#### Data supplied

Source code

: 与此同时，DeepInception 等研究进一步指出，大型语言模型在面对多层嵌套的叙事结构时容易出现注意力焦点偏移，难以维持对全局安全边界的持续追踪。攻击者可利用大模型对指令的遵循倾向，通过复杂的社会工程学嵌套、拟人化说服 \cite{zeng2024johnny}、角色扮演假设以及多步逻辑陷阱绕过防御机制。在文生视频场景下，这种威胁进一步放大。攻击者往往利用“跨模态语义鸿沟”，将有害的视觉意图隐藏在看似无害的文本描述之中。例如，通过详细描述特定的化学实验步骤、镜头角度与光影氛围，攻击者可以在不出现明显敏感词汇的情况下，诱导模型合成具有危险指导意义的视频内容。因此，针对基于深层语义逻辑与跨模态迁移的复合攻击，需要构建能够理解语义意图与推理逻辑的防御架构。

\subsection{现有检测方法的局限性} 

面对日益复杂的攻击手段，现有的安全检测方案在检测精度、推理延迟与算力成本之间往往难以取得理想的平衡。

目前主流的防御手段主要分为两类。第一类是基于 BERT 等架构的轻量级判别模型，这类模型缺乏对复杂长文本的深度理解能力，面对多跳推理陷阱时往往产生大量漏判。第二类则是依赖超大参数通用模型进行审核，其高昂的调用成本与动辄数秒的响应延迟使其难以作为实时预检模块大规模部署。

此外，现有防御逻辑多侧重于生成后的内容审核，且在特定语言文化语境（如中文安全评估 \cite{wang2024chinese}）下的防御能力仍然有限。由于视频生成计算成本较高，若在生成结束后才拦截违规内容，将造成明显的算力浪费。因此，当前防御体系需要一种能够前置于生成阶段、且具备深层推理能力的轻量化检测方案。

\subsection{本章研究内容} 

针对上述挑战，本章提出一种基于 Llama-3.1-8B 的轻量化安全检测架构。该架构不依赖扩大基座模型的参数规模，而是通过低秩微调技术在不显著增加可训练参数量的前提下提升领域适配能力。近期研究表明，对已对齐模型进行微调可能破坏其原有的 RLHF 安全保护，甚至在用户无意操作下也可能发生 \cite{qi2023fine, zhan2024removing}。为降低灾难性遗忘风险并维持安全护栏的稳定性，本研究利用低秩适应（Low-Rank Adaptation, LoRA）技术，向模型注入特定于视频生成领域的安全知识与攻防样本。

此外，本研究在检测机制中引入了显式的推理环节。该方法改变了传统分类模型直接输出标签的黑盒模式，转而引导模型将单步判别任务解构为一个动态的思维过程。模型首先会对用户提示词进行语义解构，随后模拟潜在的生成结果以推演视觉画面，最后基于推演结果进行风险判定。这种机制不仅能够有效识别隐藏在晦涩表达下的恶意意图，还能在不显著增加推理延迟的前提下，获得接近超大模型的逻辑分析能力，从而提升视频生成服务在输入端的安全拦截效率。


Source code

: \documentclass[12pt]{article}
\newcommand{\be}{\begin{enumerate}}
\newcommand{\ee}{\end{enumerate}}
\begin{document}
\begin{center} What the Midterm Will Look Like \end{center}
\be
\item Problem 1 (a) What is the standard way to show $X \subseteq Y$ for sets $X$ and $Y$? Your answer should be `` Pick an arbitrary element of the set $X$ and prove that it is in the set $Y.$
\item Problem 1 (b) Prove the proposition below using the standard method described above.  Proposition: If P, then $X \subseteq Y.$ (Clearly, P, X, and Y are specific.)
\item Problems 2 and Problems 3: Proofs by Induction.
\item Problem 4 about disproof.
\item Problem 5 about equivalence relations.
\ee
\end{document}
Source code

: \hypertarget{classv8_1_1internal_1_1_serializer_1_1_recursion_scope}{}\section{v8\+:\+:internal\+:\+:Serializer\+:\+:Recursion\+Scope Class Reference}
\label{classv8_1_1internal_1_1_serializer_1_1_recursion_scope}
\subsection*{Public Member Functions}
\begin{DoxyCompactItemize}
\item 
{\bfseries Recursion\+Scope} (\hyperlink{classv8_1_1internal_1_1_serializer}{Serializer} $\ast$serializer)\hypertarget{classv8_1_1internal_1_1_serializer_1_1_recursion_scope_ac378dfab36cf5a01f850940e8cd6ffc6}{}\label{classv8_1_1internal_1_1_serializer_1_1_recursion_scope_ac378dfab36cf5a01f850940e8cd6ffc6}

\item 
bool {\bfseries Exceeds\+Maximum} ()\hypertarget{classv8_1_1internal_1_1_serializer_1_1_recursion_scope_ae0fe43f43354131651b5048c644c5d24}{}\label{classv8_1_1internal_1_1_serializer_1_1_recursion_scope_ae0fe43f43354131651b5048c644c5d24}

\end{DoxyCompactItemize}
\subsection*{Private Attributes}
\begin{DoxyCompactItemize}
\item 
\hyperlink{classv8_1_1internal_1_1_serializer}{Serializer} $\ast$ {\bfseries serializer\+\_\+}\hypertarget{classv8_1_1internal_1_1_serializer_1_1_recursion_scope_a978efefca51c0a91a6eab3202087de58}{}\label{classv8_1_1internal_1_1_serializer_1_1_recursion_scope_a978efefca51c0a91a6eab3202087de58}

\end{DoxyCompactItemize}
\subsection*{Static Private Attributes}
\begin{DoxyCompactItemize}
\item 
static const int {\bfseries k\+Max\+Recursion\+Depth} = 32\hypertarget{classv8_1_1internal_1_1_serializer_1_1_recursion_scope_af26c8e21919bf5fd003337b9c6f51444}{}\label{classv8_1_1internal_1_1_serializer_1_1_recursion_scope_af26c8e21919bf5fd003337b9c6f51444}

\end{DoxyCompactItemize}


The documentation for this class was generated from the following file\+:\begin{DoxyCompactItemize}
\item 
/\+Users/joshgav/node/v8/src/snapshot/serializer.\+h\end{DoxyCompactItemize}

########

Task instructions — Take the entries above and transcribe them in full.

Solution to this exercise —
Source code

: 与此同时，DeepInception 等研究进一步指出，大型语言模型在面对多层嵌套的叙事结构时容易出现注意力焦点偏移，难以维持对全局安全边界的持续追踪。攻击者可利用大模型对指令的遵循倾向，通过复杂的社会工程学嵌套、拟人化说服 \cite{zeng2024johnny}、角色扮演假设以及多步逻辑陷阱绕过防御机制。在文生视频场景下，这种威胁进一步放大。攻击者往往利用“跨模态语义鸿沟”，将有害的视觉意图隐藏在看似无害的文本描述之中。例如，通过详细描述特定的化学实验步骤、镜头角度与光影氛围，攻击者可以在不出现明显敏感词汇的情况下，诱导模型合成具有危险指导意义的视频内容。因此，针对基于深层语义逻辑与跨模态迁移的复合攻击，需要构建能够理解语义意图与推理逻辑的防御架构。

\subsection{现有检测方法的局限性} 

面对日益复杂的攻击手段，现有的安全检测方案在检测精度、推理延迟与算力成本之间往往难以取得理想的平衡。

目前主流的防御手段主要分为两类。第一类是基于 BERT 等架构的轻量级判别模型，这类模型缺乏对复杂长文本的深度理解能力，面对多跳推理陷阱时往往产生大量漏判。第二类则是依赖超大参数通用模型进行审核，其高昂的调用成本与动辄数秒的响应延迟使其难以作为实时预检模块大规模部署。

此外，现有防御逻辑多侧重于生成后的内容审核，且在特定语言文化语境（如中文安全评估 \cite{wang2024chinese}）下的防御能力仍然有限。由于视频生成计算成本较高，若在生成结束后才拦截违规内容，将造成明显的算力浪费。因此，当前防御体系需要一种能够前置于生成阶段、且具备深层推理能力的轻量化检测方案。

\subsection{本章研究内容} 

针对上述挑战，本章提出一种基于 Llama-3.1-8B 的轻量化安全检测架构。该架构不依赖扩大基座模型的参数规模，而是通过低秩微调技术在不显著增加可训练参数量的前提下提升领域适配能力。近期研究表明，对已对齐模型进行微调可能破坏其原有的 RLHF 安全保护，甚至在用户无意操作下也可能发生 \cite{qi2023fine, zhan2024removing}。为降低灾难性遗忘风险并维持安全护栏的稳定性，本研究利用低秩适应（Low-Rank Adaptation, LoRA）技术，向模型注入特定于视频生成领域的安全知识与攻防样本。

此外，本研究在检测机制中引入了显式的推理环节。该方法改变了传统分类模型直接输出标签的黑盒模式，转而引导模型将单步判别任务解构为一个动态的思维过程。模型首先会对用户提示词进行语义解构，随后模拟潜在的生成结果以推演视觉画面，最后基于推演结果进行风险判定。这种机制不仅能够有效识别隐藏在晦涩表达下的恶意意图，还能在不显著增加推理延迟的前提下，获得接近超大模型的逻辑分析能力，从而提升视频生成服务在输入端的安全拦截效率。


Source code

: \documentclass[12pt]{article}
\newcommand{\be}{\begin{enumerate}}
\newcommand{\ee}{\end{enumerate}}
\begin{document}
\begin{center} What the Midterm Will Look Like \end{center}
\be
\item Problem 1 (a) What is the standard way to show $X \subseteq Y$ for sets $X$ and $Y$? Your answer should be `` Pick an arbitrary element of the set $X$ and prove that it is in the set $Y.$
\item Problem 1 (b) Prove the proposition below using the standard method described above.  Proposition: If P, then $X \subseteq Y.$ (Clearly, P, X, and Y are specific.)
\item Problems 2 and Problems 3: Proofs by Induction.
\item Problem 4 about disproof.
\item Problem 5 about equivalence relations.
\ee
\end{document}
Source code

: \hypertarget{classv8_1_1internal_1_1_serializer_1_1_recursion_scope}{}\section{v8\+:\+:internal\+:\+:Serializer\+:\+:Recursion\+Scope Class Reference}
\label{classv8_1_1internal_1_1_serializer_1_1_recursion_scope}
\subsection*{Public Member Functions}
\begin{DoxyCompactItemize}
\item 
{\bfseries Recursion\+Scope} (\hyperlink{classv8_1_1internal_1_1_serializer}{Serializer} $\ast$serializer)\hypertarget{classv8_1_1internal_1_1_serializer_1_1_recursion_scope_ac378dfab36cf5a01f850940e8cd6ffc6}{}\label{classv8_1_1internal_1_1_serializer_1_1_recursion_scope_ac378dfab36cf5a01f850940e8cd6ffc6}

\item 
bool {\bfseries Exceeds\+Maximum} ()\hypertarget{classv8_1_1internal_1_1_serializer_1_1_recursion_scope_ae0fe43f43354131651b5048c644c5d24}{}\label{classv8_1_1internal_1_1_serializer_1_1_recursion_scope_ae0fe43f43354131651b5048c644c5d24}

\end{DoxyCompactItemize}
\subsection*{Private Attributes}
\begin{DoxyCompactItemize}
\item 
\hyperlink{classv8_1_1internal_1_1_serializer}{Serializer} $\ast$ {\bfseries serializer\+\_\+}\hypertarget{classv8_1_1internal_1_1_serializer_1_1_recursion_scope_a978efefca51c0a91a6eab3202087de58}{}\label{classv8_1_1internal_1_1_serializer_1_1_recursion_scope_a978efefca51c0a91a6eab3202087de58}

\end{DoxyCompactItemize}
\subsection*{Static Private Attributes}
\begin{DoxyCompactItemize}
\item 
static const int {\bfseries k\+Max\+Recursion\+Depth} = 32\hypertarget{classv8_1_1internal_1_1_serializer_1_1_recursion_scope_af26c8e21919bf5fd003337b9c6f51444}{}\label{classv8_1_1internal_1_1_serializer_1_1_recursion_scope_af26c8e21919bf5fd003337b9c6f51444}

\end{DoxyCompactItemize}


The documentation for this class was generated from the following file\+:\begin{DoxyCompactItemize}
\item 
/\+Users/joshgav/node/v8/src/snapshot/serializer.\+h\end{DoxyCompactItemize}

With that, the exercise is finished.